The bigger tell is the mechanism, not the motive. Both Georgia cases surfaced the same way: a department switched on sharper audit tooling and immediately found something. That’s not two departments getting unlucky in the same state within ten days. It suggests Georgia agencies are actively upgrading how closely they log Flock searches right now, at a moment when a Fourth Circuit case reshaped by the Supreme Court’s recent phone-tracking ruling, plus a wave of congressional bills targeting these camera networks, have put every department running this hardware on notice. Flock has always advertised an audit trail. It only works when an agency actually turns toward it and looks. Georgia, twice in ten days, looked.
That distinction matters because Flock’s entire pitch to city councils and homeowners associations rests on this exact feature: every search tied to a user login, reviewable after the fact. It’s a meaningfully better audit trail than the state DMV and NCIC lookup systems officers have quietly misused for decades to check up on exes, neighbors, and rivals, misuse that historically surfaced only when the person being watched noticed.
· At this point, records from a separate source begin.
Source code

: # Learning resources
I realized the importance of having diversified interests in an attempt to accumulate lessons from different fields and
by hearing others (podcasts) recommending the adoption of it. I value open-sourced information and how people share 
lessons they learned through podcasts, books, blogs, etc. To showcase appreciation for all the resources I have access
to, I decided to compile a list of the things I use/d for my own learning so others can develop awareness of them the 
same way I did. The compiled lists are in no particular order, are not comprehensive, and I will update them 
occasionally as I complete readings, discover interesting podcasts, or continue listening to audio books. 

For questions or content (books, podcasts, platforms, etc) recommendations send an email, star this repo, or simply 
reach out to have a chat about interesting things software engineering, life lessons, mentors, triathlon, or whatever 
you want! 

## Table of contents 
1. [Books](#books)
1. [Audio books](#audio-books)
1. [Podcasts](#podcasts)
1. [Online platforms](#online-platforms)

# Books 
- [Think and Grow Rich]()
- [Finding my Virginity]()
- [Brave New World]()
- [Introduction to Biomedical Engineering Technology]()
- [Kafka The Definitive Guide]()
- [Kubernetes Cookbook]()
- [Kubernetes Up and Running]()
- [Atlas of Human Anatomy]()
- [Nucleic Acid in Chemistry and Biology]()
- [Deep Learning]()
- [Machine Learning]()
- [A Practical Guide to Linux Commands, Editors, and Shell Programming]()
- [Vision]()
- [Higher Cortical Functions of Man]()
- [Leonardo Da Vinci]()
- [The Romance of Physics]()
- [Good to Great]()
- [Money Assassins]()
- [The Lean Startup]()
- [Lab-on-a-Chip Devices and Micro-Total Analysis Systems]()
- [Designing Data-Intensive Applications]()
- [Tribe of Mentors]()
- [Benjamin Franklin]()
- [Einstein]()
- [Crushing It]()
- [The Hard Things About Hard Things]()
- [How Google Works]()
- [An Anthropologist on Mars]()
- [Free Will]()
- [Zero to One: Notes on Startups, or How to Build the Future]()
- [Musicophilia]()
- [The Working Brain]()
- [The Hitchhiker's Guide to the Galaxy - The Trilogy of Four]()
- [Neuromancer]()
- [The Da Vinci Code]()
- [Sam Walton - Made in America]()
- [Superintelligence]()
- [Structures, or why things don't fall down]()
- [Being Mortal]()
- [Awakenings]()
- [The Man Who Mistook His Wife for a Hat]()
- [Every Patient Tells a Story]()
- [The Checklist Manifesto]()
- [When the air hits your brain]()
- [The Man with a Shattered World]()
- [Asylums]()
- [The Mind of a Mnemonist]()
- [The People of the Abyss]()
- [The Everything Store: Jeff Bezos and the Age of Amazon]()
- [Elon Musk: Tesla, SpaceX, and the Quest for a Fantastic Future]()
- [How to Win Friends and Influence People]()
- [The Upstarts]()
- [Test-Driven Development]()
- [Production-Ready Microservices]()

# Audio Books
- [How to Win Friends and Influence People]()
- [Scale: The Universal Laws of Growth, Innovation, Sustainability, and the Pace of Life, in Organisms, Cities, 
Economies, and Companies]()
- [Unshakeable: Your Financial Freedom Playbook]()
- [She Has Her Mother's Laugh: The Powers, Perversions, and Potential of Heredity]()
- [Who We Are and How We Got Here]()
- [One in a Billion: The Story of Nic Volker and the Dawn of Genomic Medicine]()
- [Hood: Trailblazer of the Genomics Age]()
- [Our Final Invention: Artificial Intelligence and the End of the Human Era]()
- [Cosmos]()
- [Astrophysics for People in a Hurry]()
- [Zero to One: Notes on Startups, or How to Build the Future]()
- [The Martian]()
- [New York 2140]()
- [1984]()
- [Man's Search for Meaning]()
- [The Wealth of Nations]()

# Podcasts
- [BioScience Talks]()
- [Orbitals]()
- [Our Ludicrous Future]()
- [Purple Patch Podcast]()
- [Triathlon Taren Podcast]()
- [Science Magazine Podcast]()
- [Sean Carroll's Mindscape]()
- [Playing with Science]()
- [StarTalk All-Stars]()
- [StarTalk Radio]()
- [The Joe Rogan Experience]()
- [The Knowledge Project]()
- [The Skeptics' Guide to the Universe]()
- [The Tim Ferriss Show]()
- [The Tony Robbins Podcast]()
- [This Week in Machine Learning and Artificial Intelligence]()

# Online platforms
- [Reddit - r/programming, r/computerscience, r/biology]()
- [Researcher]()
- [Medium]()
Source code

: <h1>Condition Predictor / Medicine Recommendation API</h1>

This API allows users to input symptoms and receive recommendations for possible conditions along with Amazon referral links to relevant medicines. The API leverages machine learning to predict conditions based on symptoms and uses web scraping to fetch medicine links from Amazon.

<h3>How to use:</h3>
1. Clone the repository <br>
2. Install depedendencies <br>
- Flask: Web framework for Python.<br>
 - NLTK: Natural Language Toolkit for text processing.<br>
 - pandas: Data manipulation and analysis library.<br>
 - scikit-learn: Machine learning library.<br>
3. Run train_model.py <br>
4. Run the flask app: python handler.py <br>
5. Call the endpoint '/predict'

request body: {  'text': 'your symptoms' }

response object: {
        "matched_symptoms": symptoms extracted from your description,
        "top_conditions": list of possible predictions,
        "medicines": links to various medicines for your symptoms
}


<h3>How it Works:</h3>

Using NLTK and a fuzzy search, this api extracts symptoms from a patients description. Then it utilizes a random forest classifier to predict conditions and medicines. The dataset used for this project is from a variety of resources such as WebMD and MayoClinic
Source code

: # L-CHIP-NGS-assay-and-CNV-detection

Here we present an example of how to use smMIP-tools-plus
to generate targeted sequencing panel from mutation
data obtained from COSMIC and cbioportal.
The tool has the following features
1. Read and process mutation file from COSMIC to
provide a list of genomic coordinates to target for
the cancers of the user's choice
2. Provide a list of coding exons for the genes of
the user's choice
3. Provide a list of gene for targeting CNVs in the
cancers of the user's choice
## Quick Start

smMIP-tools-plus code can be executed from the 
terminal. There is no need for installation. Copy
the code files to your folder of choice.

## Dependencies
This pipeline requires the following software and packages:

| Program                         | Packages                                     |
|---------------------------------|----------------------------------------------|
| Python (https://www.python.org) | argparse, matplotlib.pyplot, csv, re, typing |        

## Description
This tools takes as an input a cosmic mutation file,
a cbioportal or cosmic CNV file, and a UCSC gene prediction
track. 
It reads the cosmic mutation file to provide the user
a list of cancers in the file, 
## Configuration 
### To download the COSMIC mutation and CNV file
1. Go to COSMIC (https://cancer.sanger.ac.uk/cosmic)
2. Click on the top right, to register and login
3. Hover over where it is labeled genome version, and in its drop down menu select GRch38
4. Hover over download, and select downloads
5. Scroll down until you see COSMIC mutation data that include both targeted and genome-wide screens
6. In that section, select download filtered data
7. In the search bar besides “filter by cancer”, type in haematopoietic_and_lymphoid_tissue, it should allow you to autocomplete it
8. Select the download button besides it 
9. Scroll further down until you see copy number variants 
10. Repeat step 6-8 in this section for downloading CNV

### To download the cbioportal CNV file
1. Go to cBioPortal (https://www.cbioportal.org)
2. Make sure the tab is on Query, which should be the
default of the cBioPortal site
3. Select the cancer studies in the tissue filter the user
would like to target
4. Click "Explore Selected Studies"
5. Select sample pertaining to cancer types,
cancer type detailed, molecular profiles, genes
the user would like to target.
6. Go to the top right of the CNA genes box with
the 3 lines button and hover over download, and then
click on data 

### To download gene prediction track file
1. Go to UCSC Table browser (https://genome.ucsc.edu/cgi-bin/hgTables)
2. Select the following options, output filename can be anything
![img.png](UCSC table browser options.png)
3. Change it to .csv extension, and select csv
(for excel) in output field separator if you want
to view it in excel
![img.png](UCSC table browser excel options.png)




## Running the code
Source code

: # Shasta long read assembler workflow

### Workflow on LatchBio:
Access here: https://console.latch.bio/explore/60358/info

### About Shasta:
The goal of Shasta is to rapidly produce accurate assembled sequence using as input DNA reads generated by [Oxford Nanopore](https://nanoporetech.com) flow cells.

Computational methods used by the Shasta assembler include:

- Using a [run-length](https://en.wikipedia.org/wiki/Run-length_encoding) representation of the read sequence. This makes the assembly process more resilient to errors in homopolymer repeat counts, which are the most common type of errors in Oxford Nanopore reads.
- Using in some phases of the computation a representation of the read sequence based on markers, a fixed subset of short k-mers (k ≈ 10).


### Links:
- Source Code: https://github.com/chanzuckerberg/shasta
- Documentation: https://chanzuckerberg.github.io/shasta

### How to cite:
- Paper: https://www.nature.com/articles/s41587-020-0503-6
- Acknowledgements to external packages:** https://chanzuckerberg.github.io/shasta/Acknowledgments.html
Flock’s logs make that kind of behavior detectable. What Fayetteville and Albany actually prove is that detectable and detected are two different things, and only one of them happened routinely before this month.
None of this stays confined to squad cars, either. Flock sells its cameras to homeowners associations, shopping centers, and school districts just as often as it sells to police departments, and each buyer sets its own retention window and its own rules for who gets to query the data. A car doesn’t need to pass a patrol officer to end up logged somewhere. It just needs to drive past a subdivision entrance.
The camera never needed an upgrade to make this kind of abuse visible. Flock built that capability in from the start. What changed in Georgia, twice in the same ten days, is that somebody finally turned around and read what the camera had already been quietly writing down about the people using it.